**To do:**
Nothing in the records below should be altered when they are retyped.

Collection entries:
□ □ □

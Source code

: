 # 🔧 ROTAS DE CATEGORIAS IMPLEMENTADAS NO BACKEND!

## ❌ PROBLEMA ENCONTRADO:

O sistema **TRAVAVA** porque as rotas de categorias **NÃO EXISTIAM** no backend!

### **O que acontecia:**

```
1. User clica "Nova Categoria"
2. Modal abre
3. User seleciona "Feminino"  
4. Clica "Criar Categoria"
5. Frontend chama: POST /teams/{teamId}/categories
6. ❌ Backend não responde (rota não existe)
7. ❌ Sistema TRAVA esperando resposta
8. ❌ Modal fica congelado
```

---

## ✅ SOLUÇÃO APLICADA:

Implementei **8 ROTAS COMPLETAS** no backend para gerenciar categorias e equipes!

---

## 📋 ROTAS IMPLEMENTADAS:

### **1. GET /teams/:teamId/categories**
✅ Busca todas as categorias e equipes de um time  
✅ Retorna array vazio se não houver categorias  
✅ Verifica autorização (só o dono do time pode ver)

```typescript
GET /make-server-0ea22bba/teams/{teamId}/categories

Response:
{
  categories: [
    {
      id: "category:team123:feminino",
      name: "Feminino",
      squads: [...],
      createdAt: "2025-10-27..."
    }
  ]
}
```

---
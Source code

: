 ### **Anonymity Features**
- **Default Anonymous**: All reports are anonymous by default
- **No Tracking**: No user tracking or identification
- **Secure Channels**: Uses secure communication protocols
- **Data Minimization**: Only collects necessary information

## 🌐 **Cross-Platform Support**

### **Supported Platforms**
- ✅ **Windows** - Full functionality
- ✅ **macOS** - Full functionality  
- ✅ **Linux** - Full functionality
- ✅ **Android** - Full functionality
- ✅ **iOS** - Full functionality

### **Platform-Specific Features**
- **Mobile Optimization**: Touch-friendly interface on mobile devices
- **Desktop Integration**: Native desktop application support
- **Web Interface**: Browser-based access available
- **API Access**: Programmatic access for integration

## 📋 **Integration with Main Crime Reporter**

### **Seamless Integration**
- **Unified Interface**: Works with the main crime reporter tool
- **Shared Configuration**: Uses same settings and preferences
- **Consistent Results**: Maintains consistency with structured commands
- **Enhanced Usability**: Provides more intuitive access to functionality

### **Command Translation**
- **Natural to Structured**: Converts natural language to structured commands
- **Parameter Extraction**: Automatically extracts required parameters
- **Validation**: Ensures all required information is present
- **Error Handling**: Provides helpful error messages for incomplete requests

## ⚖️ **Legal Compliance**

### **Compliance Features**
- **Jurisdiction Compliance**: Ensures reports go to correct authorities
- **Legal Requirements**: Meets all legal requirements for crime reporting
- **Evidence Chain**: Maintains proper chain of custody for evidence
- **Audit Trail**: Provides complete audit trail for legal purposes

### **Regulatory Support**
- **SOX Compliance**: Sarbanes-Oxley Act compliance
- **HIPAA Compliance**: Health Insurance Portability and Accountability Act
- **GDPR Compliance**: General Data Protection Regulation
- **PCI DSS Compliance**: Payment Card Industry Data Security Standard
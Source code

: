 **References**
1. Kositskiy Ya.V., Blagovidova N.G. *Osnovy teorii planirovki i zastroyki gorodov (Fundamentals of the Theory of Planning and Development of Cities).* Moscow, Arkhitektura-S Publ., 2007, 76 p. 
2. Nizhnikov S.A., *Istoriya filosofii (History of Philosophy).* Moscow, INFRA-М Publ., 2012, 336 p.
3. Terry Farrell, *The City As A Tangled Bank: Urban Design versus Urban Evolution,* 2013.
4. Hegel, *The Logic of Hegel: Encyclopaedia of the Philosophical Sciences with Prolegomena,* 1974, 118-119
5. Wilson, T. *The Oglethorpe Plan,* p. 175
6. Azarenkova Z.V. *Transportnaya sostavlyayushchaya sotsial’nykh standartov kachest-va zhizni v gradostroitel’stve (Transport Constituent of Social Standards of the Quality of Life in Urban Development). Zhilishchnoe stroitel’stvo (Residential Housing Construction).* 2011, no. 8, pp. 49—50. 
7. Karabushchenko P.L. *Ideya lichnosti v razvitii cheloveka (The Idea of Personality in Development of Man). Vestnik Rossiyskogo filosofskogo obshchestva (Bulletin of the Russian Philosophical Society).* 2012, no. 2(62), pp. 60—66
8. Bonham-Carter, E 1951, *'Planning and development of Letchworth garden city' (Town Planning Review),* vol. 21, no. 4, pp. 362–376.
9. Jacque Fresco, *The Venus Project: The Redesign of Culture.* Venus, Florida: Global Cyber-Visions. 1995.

□ □ □

**The answer:**
Source code

: # 🔧 ROTAS DE CATEGORIAS IMPLEMENTADAS NO BACKEND!

## ❌ PROBLEMA ENCONTRADO:

O sistema **TRAVAVA** porque as rotas de categorias **NÃO EXISTIAM** no backend!

### **O que acontecia:**

```
1. User clica "Nova Categoria"
2. Modal abre
3. User seleciona "Feminino"  
4. Clica "Criar Categoria"
5. Frontend chama: POST /teams/{teamId}/categories
6. ❌ Backend não responde (rota não existe)
7. ❌ Sistema TRAVA esperando resposta
8. ❌ Modal fica congelado
```

---

## ✅ SOLUÇÃO APLICADA:

Implementei **8 ROTAS COMPLETAS** no backend para gerenciar categorias e equipes!

---

## 📋 ROTAS IMPLEMENTADAS:

### **1. GET /teams/:teamId/categories**
✅ Busca todas as categorias e equipes de um time  
✅ Retorna array vazio se não houver categorias  
✅ Verifica autorização (só o dono do time pode ver)

```typescript
GET /make-server-0ea22bba/teams/{teamId}/categories

Response:
{
  categories: [
    {
      id: "category:team123:feminino",
      name: "Feminino",
      squads: [...],
      createdAt: "2025-10-27..."
    }
  ]
}
```

---
Source code

: ### **Anonymity Features**
- **Default Anonymous**: All reports are anonymous by default
- **No Tracking**: No user tracking or identification
- **Secure Channels**: Uses secure communication protocols
- **Data Minimization**: Only collects necessary information

## 🌐 **Cross-Platform Support**

### **Supported Platforms**
- ✅ **Windows** - Full functionality
- ✅ **macOS** - Full functionality  
- ✅ **Linux** - Full functionality
- ✅ **Android** - Full functionality
- ✅ **iOS** - Full functionality

### **Platform-Specific Features**
- **Mobile Optimization**: Touch-friendly interface on mobile devices
- **Desktop Integration**: Native desktop application support
- **Web Interface**: Browser-based access available
- **API Access**: Programmatic access for integration

## 📋 **Integration with Main Crime Reporter**

### **Seamless Integration**
- **Unified Interface**: Works with the main crime reporter tool
- **Shared Configuration**: Uses same settings and preferences
- **Consistent Results**: Maintains consistency with structured commands
- **Enhanced Usability**: Provides more intuitive access to functionality

### **Command Translation**
- **Natural to Structured**: Converts natural language to structured commands
- **Parameter Extraction**: Automatically extracts required parameters
- **Validation**: Ensures all required information is present
- **Error Handling**: Provides helpful error messages for incomplete requests

## ⚖️ **Legal Compliance**

### **Compliance Features**
- **Jurisdiction Compliance**: Ensures reports go to correct authorities
- **Legal Requirements**: Meets all legal requirements for crime reporting
- **Evidence Chain**: Maintains proper chain of custody for evidence
- **Audit Trail**: Provides complete audit trail for legal purposes

### **Regulatory Support**
- **SOX Compliance**: Sarbanes-Oxley Act compliance
- **HIPAA Compliance**: Health Insurance Portability and Accountability Act
- **GDPR Compliance**: General Data Protection Regulation
- **PCI DSS Compliance**: Payment Card Industry Data Security Standard
Source code

: **References**
1. Kositskiy Ya.V., Blagovidova N.G. *Osnovy teorii planirovki i zastroyki gorodov (Fundamentals of the Theory of Planning and Development of Cities).* Moscow, Arkhitektura-S Publ., 2007, 76 p. 
2. Nizhnikov S.A., *Istoriya filosofii (History of Philosophy).* Moscow, INFRA-М Publ., 2012, 336 p.
3. Terry Farrell, *The City As A Tangled Bank: Urban Design versus Urban Evolution,* 2013.
4. Hegel, *The Logic of Hegel: Encyclopaedia of the Philosophical Sciences with Prolegomena,* 1974, 118-119
5. Wilson, T. *The Oglethorpe Plan,* p. 175
6. Azarenkova Z.V. *Transportnaya sostavlyayushchaya sotsial’nykh standartov kachest-va zhizni v gradostroitel’stve (Transport Constituent of Social Standards of the Quality of Life in Urban Development). Zhilishchnoe stroitel’stvo (Residential Housing Construction).* 2011, no. 8, pp. 49—50. 
7. Karabushchenko P.L. *Ideya lichnosti v razvitii cheloveka (The Idea of Personality in Development of Man). Vestnik Rossiyskogo filosofskogo obshchestva (Bulletin of the Russian Philosophical Society).* 2012, no. 2(62), pp. 60—66
8. Bonham-Carter, E 1951, *'Planning and development of Letchworth garden city' (Town Planning Review),* vol. 21, no. 4, pp. 362–376.
9. Jacque Fresco, *The Venus Project: The Redesign of Culture.* Venus, Florida: Global Cyber-Visions. 1995.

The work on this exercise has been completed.